Measuring the rate of innovation in academia and industry is fundamental to monitoring the efficiency and competitiveness of the knowledge economy. To this end, a disruption index (CD) was recently developed and applied to publication and patent citation networks (Wu et al., Nature 2019; Park et al., Nature 2023). Here we show that CD systematically decreases over time due to secular growth in research and patent production, following two distinct mechanisms unrelated to innovation -- one behavioral and the other structural. Whereas the behavioral explanation reflects shifts associated with techno-social factors (e.g. self-citation practices), the structural explanation follows from `citation inflation' (CI), an inextricable feature of real citation networks attributable to increasing reference list lengths, which causes CD to systematically decrease. We demonstrate this causal link by way of mathematical deduction, computational simulation, multi-variate regression, and quasi-experimental comparison of the disruptiveness of PNAS versus PNAS Plus articles, which differ only in their lengths. Accordingly, we analyze CD data available in the SciSciNet database and find that disruptiveness incrementally increased from 2005-2015, and that the negative relationship between disruption and team-size is remarkably small in overall magnitude effect size, and shifts from negative to positive for team size $\geq$ 8 coauthors.
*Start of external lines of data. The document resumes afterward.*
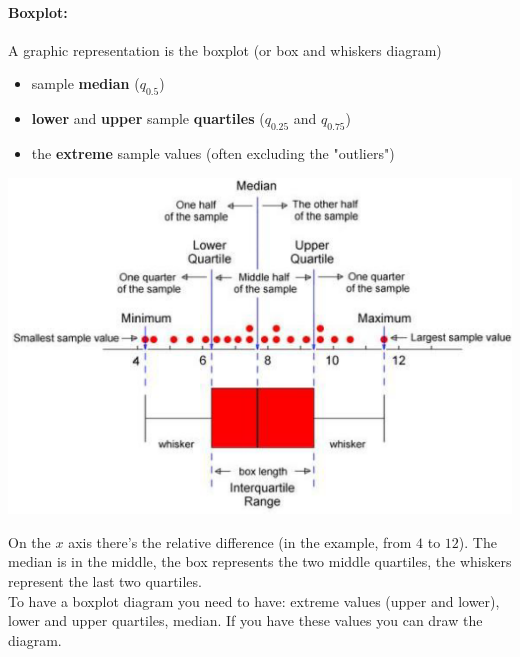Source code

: \paragraph{Boxplot:} A graphic representation is the boxplot (or box and whiskers diagram)
\begin{itemize}
	\item sample \textbf{median} ($q_{0.5}$)
	\item \textbf{lower} and \textbf{upper} sample \textbf{quartiles} ($q_{0.25}$ and $q_{0.75}$)
	\item the \textbf{extreme} sample values (often excluding the "outliers")
\end{itemize}
\begin{center}
	\includegraphics[width=0.9\columnwidth]{img/boxplot1}
\end{center}
On the $x$ axis there's the relative difference (in the example, from $4$ to $12$). The median is in the middle, the box represents the two middle quartiles, the whiskers represent the last two quartiles.\\

To have a boxplot diagram you need to have: extreme values (upper and lower), lower and upper quartiles, median. If you have these values you can draw the diagram.\\

\newpage

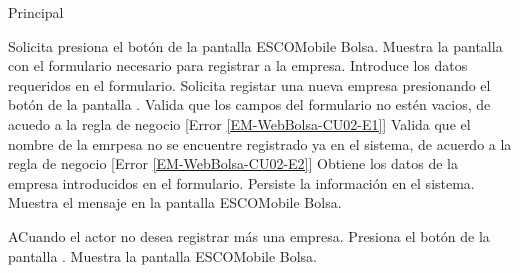 \begin{UCtrayectoria}{Principal}
	\UCPaso[\UCActor]




	\UCpaso [\UCactor] Solicita presiona el botón  de la pantalla ESCOMobile Bolsa. 
	\UCpaso Muestra la pantalla  con el formulario necesario para registrar a la empresa. 
	\UCpaso [\UCactor] Introduce los datos requeridos en el formulario. 
	\UCpaso [\UCactor] Solicita registar una nueva empresa presionando el botón  de la pantalla .  
	\UCpaso Valida que los campos del formulario no estén vacios, de acuedo a la regla de negocio  [Error \ref{EM-WebBolsa-CU02-E1}] 
	\UCpaso Valida que el nombre de la emrpesa no se encuentre registrado ya en el sistema, de acuerdo a la regla de negocio  [Error \ref{EM-WebBolsa-CU02-E2}] 
	\UCpaso Obtiene los datos de la empresa introducidos en el formulario. 
	\UCpaso Persiste la información en el sistema.
	\UCpaso Muestra el mensaje  en la pantalla ESCOMobile Bolsa.  
\end{UCtrayectoria}

\begin{UCtrayectoriaA}{A}{Cuando el actor no desea registrar más una empresa.}
	\UCpaso [\UCactor] Presiona el botón  de la pantalla . 
	\UCpaso Muestra la pantalla ESCOMobile Bolsa.  
\end{UCtrayectoriaA}


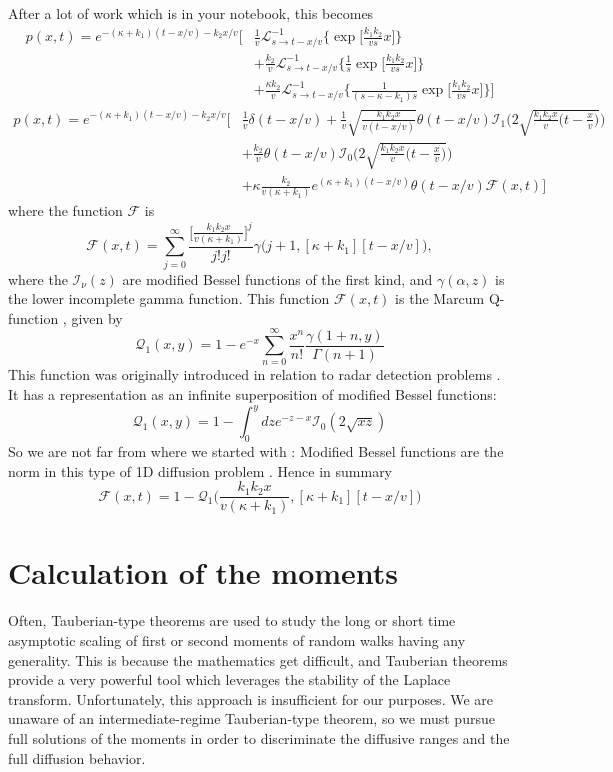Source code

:\documentclass[]{agujournal2018}
\newcommand\be{\begin{equation}}
\newcommand\ee{\end{equation}}
\newcommand\El{\mathcal{L}}
\begin{document}
After a lot of work which is in your notebook, this becomes
\begin{align}
p(x,t) = e^{-(\kappa + k_1)(t-x/v)-k_2x/v}
\Big[&\frac{1}{v}\El_{s\rightarrow t-x/v}^{-1}\Big\{\exp\Big[\frac{k_1k_2}{vs}x\Big]\Big\} \\
&+ \frac{k_2}{v}\El_{s\rightarrow t-x/v}^{-1}\Big\{\frac{1}{s}\exp\Big[\frac{k_1k_2}{vs}x\Big]\Big\} \\
&+ \frac{\kappa k_2}{v}\El_{s\rightarrow t-x/v}^{-1}\Big\{\frac{1}{(s-\kappa-k_1)s}\exp\Big[\frac{k_1k_2}{vs}x\Big]\Big\}\Big]
\end{align}
\begin{align}
p(x,t) = e^{-(\kappa + k_1)(t-x/v)-k_2x/v}
\Bigg[&\frac{1}{v}\delta(t-x/v) + \frac{1}{v}\sqrt{\frac{k_1k_2x}{v(t-x/v)}}\theta(t-x/v)\mathcal{I}_1\Bigg(2\sqrt{\frac{k_1k_2x}{v}\Big(t-\frac{x}{v}\Big)}\Bigg)\\
&+\frac{k_2}{v}\theta(t-x/v)\mathcal{I}_0\Bigg(2\sqrt{\frac{k_1k_2x}{v}\Big(t-\frac{x}{v}\Big)}\Bigg)\\
&+ \kappa\frac{ k_2}{v(\kappa+k_1)}e^{(\kappa+k_1)(t-x/v)}\theta(t-x/v)\mathcal{F}(x,t)\Bigg]
\end{align}
where the function $\mathcal{F}$ is
\be \mathcal{F}(x,t) = \sum_{j=0}^\infty \frac{\big[\frac{k_1k_2x}{v(\kappa+k_1)}\big]^j}{j!j!} \gamma\big(j+1,[\kappa+k_1][t-x/v]\big),\ee
where the $\mathcal{I}_\nu(z)$ are modified Bessel functions of the first kind, and $\gamma(\alpha,z)$ is the lower incomplete gamma function.
This function $\mathcal{F}(x,t)$ is the Marcum Q-function \citep{Temme1996}, given by 
\be \mathcal{Q}_1(x,y) = 1-e^{-x}\sum_{n=0}^\infty \frac{x^n}{n!}\frac{\gamma(1+n,y)}{\Gamma(n+1)}\ee
This function was originally introduced in relation to radar detection problems \citep[e.g.][]{Marcum1960}. It has a representation as an infinite superposition of modified Bessel functions:
\be \mathcal{Q}_1(x,y) = 1- \int_0^ydz e^{-z-x}\mathcal{I}_0(2\sqrt{xz})\ee
So we are not far from where we started with \citet{Lisle1998}: Modified Bessel functions are the norm in this type of 1D diffusion problem \citep[e.g.][]{Lisle1998}.
Hence in summary \be \mathcal{F}(x,t) = 1-\mathcal{Q}_1\Big(\frac{k_1k_2x}{v(\kappa+k_1)},[\kappa+k_1][t-x/v] \Big)\ee

\section{Calculation of the moments}
\label{sec:appendix2}
Often, Tauberian-type theorems are used to study the long or short time asymptotic scaling of first or second moments of random walks having any generality.
This is because the mathematics get difficult, and Tauberian theorems provide a very powerful tool which leverages the stability of the Laplace transform.
Unfortunately, this approach is insufficient for our purposes. We are unaware of an intermediate-regime Tauberian-type theorem, so we must pursue full solutions of the moments in order to discriminate the diffusive ranges and the full diffusion behavior.
\end{document}
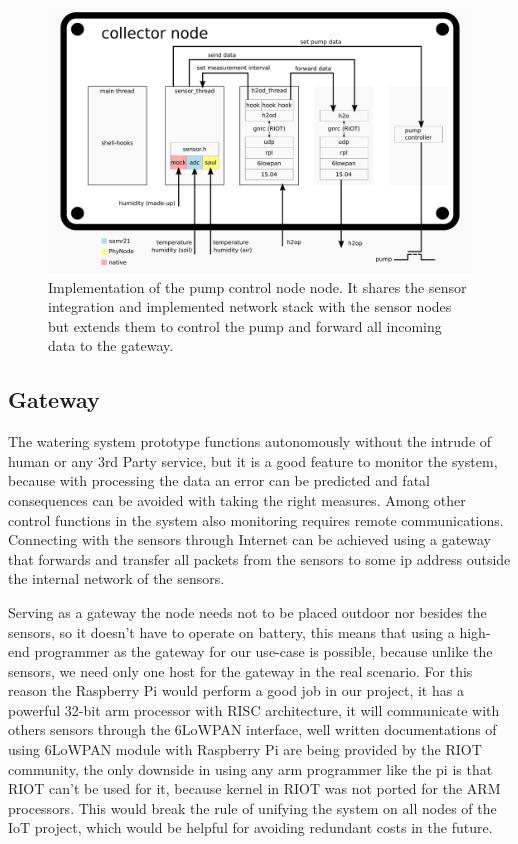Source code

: \documentclass[11pt,paper=a4,parskip=half]{scrartcl}
\begin{document}
  \begin{figure}[h]
    \centering
    \includegraphics[width=\textwidth]{stack-collector}
	  \caption{Implementation of the pump control node node. It shares the sensor
	  integration and implemented network stack with the sensor nodes but
	  extends them to control the pump and forward all incoming data to the
	  gateway.}
    \label{fig:stack_sensor}
  \end{figure}

\subsection{Gateway}

The watering system prototype functions autonomously without the intrude of
human or any 3rd Party service, but it is a good feature to monitor the system,
because with processing the data an error can be predicted and fatal
consequences can be avoided with taking the right measures. Among other control
functions in the system also monitoring requires remote communications.
Connecting with the sensors through Internet can be achieved using a gateway
that forwards and transfer all packets from the sensors to some ip address
outside the internal network of the sensors.

Serving as a gateway the node
needs not to be placed outdoor nor besides the sensors, so it doesn't have to
operate on battery, this means that using a high-end programmer as the gateway
for our use-case is possible, because unlike the sensors, we need only one host
for the gateway in the real scenario. For this reason the Raspberry Pi would
perform a good job in our project, it has a powerful 32-bit arm processor with
RISC architecture, it will communicate with others sensors through the 6LoWPAN
interface, well written documentations of using 6LoWPAN module with Raspberry Pi
are being provided by the RIOT community, the only downside in using any arm
programmer like the pi is that RIOT can't be used for it, because kernel in
RIOT was not ported for the ARM processors. This would break the rule of
unifying the system on all nodes of the IoT project, which would be helpful for
avoiding redundant costs in the future.
\end{document}
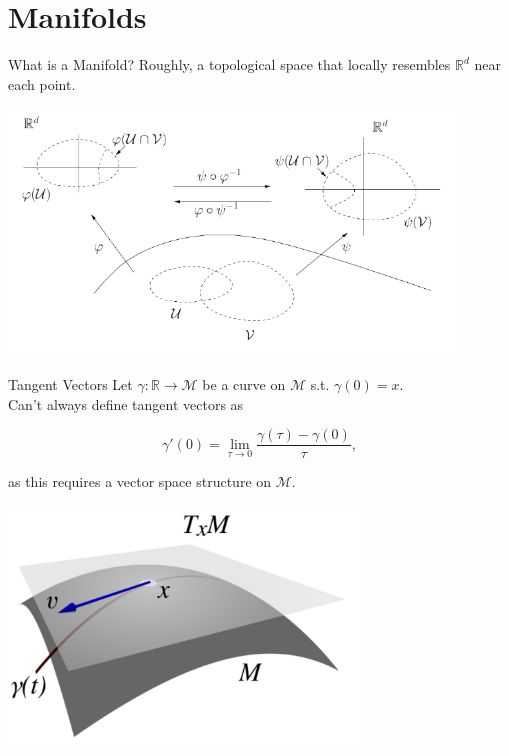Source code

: \documentclass[xcolor=dvipsnames,t]{beamer} %
\newcommand{\reals}{\mathbb{R}}
\begin{document}
\section{Manifolds}
\begin{frame}{What is a Manifold?}
   Roughly, a topological space that locally resembles $\reals^d$ near each point.\\[0.5em]
   
   \begin{center}
      \includegraphics[width=0.9\textwidth]{figures/charts.pdf}
   \end{center}
\end{frame}


\begin{frame}{Tangent Vectors}
   Let $\gamma:\reals\to\mathcal{M}$ be a curve on $\mathcal{M}$ s.t. $\gamma(0)=x$.\\[.5em]
   Can't always define tangent vectors as 

   \[ \gamma'(0) = \lim_{\tau\to 0} \dfrac{\gamma(\tau)-\gamma(0)}{\tau}, \] 
   
   \noindent as this requires a vector space structure on $\mathcal{M}$.
    
   \begin{center}
      \includegraphics[width=0.7\textwidth]{figures/tangent_space.pdf}
   \end{center}
\end{frame}
\end{document}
翻译：衡量学术界与工业界的创新速率对于监测知识经济效率与竞争力至关重要。为此，近期开发了破坏性指数（CD）并将其应用于出版物与专利引用网络（Wu等人，《自然》2019；Park等人，《自然》2023）。本文揭示，由于研究与专利产出的长期增长，CD随时间推移呈现系统性下降，这一现象遵循两种与创新无关的独立机制——一种为行为性机制，另一种为结构性机制。行为性解释反映了与技术社会因素（如自引实践）相关的变迁，而结构性解释则源于“引文膨胀”（CI）——这是真实引用网络中因参考文献列表长度增加而产生的固有特征，其导致CD系统性下降。我们通过数学推导、计算模拟、多元回归分析，以及对PNAS与PNAS Plus文章（两者仅存在篇幅差异）破坏性的准实验比较，论证了这种因果关系。基于此，我们分析了SciSciNet数据库中可获取的CD数据，发现破坏性在2005-2015年间逐步提升，且破坏性与团队规模之间的负向关系在整体效应量上非常微弱，当团队规模≥8位合著者时，该关系由负转正。